4

I need help with reverse engineering a virtual method from disassembly. The code was originally compiled with Microsoft's Visual C++. The method in question is as follows:

sub_92D110    proc near
xor al, al
retn
sub_92d110    endp

This method is referenced between a lot of classes, even multiple times inside of a vtable of one class. I am not sure what it does; does it mean the method got inlined but the call remains so that the vtables retain their size?

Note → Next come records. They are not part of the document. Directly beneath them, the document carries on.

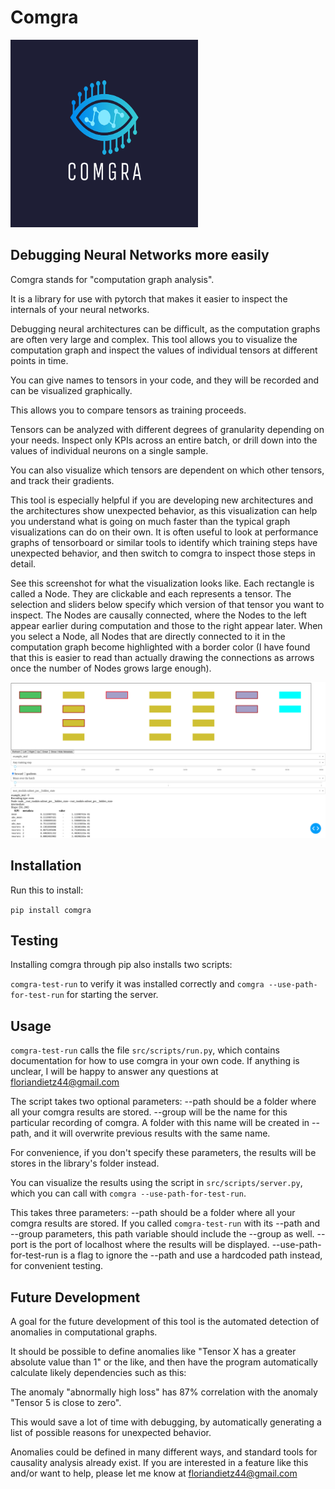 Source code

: # Comgra

<img height="300" src="src/assets/brandcrowd_logos/FullLogo.png" title="ComgraLogo" width="300"/>

## Debugging Neural Networks more easily

Comgra stands for "computation graph analysis".

It is a library for use with pytorch that makes it easier to inspect the internals of your neural networks.

Debugging neural architectures can be difficult, as the computation graphs are often very large and complex. This tool allows you to visualize the computation graph and inspect the values of individual tensors at different points in time.

You can give names to tensors in your code, and they will be recorded and can be visualized graphically.

This allows you to compare tensors as training proceeds.

Tensors can be analyzed with different degrees of granularity depending on your needs. Inspect only KPIs across an entire batch, or drill down into the values of individual neurons on a single sample.

You can also visualize which tensors are dependent on which other tensors, and track their gradients.

This tool is especially helpful if you are developing new architectures and the architectures show unexpected behavior, as this visualization can help you understand what is going on much faster than the typical graph visualizations can do on their own. It is often useful to look at performance graphs of tensorboard or similar tools to identify which training steps have unexpected behavior, and then switch to comgra to inspect those steps in detail.

See this screenshot for what the visualization looks like. Each rectangle is called a Node. They are clickable and each represents a tensor. The selection and sliders below specify which version of that tensor you want to inspect. The Nodes are causally connected, where the Nodes to the left appear earlier during computation and those to the right appear later. When you select a Node, all Nodes that are directly connected to it in the computation graph become highlighted with a border color (I have found that this is easier to read than actually drawing the connections as arrows once the number of Nodes grows large enough).

![Example screenshot of comgra](comgra_screenshot.png?raw=true "Example screenshot of comgra")


## Installation

Run this to install:

`pip install comgra`

## Testing

Installing comgra through pip also installs two scripts:

`comgra-test-run` to verify it was installed correctly and `comgra --use-path-for-test-run` for starting the server.

## Usage

`comgra-test-run` calls the file `src/scripts/run.py`, which contains documentation for how to use comgra in your own code. If anything is unclear, I will be happy to answer any questions at floriandietz44@gmail.com 

The script takes two optional parameters:
--path should be a folder where all your comgra results are stored.
--group will be the name for this particular recording of comgra. A folder with this name will be created in --path, and it will overwrite previous results with the same name.

For convenience, if you don't specify these parameters, the results will be stores in the library's folder instead.

You can visualize the results using the script in `src/scripts/server.py`, which you can call with `comgra --use-path-for-test-run`.

This takes three parameters:
--path should be a folder where all your comgra results are stored. If you called `comgra-test-run` with its --path and --group parameters, this path variable should include the --group as well.
--port is the port of localhost where the results will be displayed.
--use-path-for-test-run is a flag to ignore the --path and use a hardcoded path instead, for convenient testing.


## Future Development


A goal for the future development of this tool is the automated detection of anomalies in computational graphs.

It should be possible to define anomalies like "Tensor X has a greater absolute value than 1" or the like, and then have the program automatically calculate likely dependencies such as this:

The anomaly "abnormally high loss" has 87% correlation with the anomaly "Tensor 5 is close to zero".

This would save a lot of time with debugging, by automatically generating a list of possible reasons for unexpected behavior.

Anomalies could be defined in many different ways, and standard tools for causality analysis already exist. If you are interested in a feature like this and/or want to help, please let me know at floriandietz44@gmail.com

And if so, what does xor al, al do? Am I misunderstanding a calling convention or something?

Cody Gray - on strike
  • 239,200
  • 50
  • 490
  • 574
Artemoire
  • 61
  • 4
  • 6
    It sets `al` to zero. The method body would be `{return 0;}`. – n. m. could be an AI Jul 17 '17 at 11:29
  • 2
    Also, I'm quite sure that this is a method that returns a `bool`; if it was an `int` it would be `xor eax,eax` (or possibly `xor ax,ax` for a `short`). As it is, it's `return false;`. It may also be a `char` method returning 0, but it's way rarer. – Matteo Italia Jul 17 '17 at 11:37
  • Yes, I think it makes more sense for a bool, so is it possible for the compiler to see a bunch of virtual method implementations just returning false, and make them all point to 1 method when compiled? If so, that's genious. In any case, thank you very much for this answer. I'm new to reverse engineering and was never well versed in assembly to begin with. I wasn't thinking bool was 1 byte when i was looking at the code. I was expecting a `__thiscall` and some offsetting of `ecx`, I didn't take into consideration a method could just return false. Thanks! – Artemoire Jul 17 '17 at 11:46
  • @Artemoire: glad that helped; I expanded a bit the explanation above in a full answer, with some references to additional reads about the merge of identical functions, I hope you'll find it interesting. – Matteo Italia Jul 17 '17 at 12:19

1 Answers1

11

This is most probably something like:

bool someclass::somemethod() {
    return false;
} 

Explanation

  • xor al,al sets the low byte of eax to zero.
  • All x86 calling conventions use eax as the "return value" register for register-sized integer values.
  • This cannot be a function returning an int (as in return 0;), given that it cleans only the low byte (and no x86 calling convention uses eax as an input parameter, so it's not some bizarre function that takes an integer argument, zeroes its low byte and returns it).
  • This leaves us with a function that returns a byte-sized value, set to zero, so it could either return a char/unsigned char (0) or a bool (false); I'm way more inclined to think that it's the second option, given that in practice it arises way more often (especially in "empty" base class implementations of methods possibly redefined by derived classes).
  • It either takes no parameters or is a variadic function that doesn't look at any of its parameters. C++ methods on VC++/x86 employ the __thiscall calling convention, which, besides putting the this pointer in ecx, is the same as __stdcall for "regular" methods, and same as __cdecl for variadics; now, __stdcall is callee cleanup, and here there's no cleanup to speak of, which would mean no arguments; on the other hand, there's no cleanup in the called method even in a __cdecl function, so we cannot rule out this possibility a priori. That being said, I don't think that this last option is likely.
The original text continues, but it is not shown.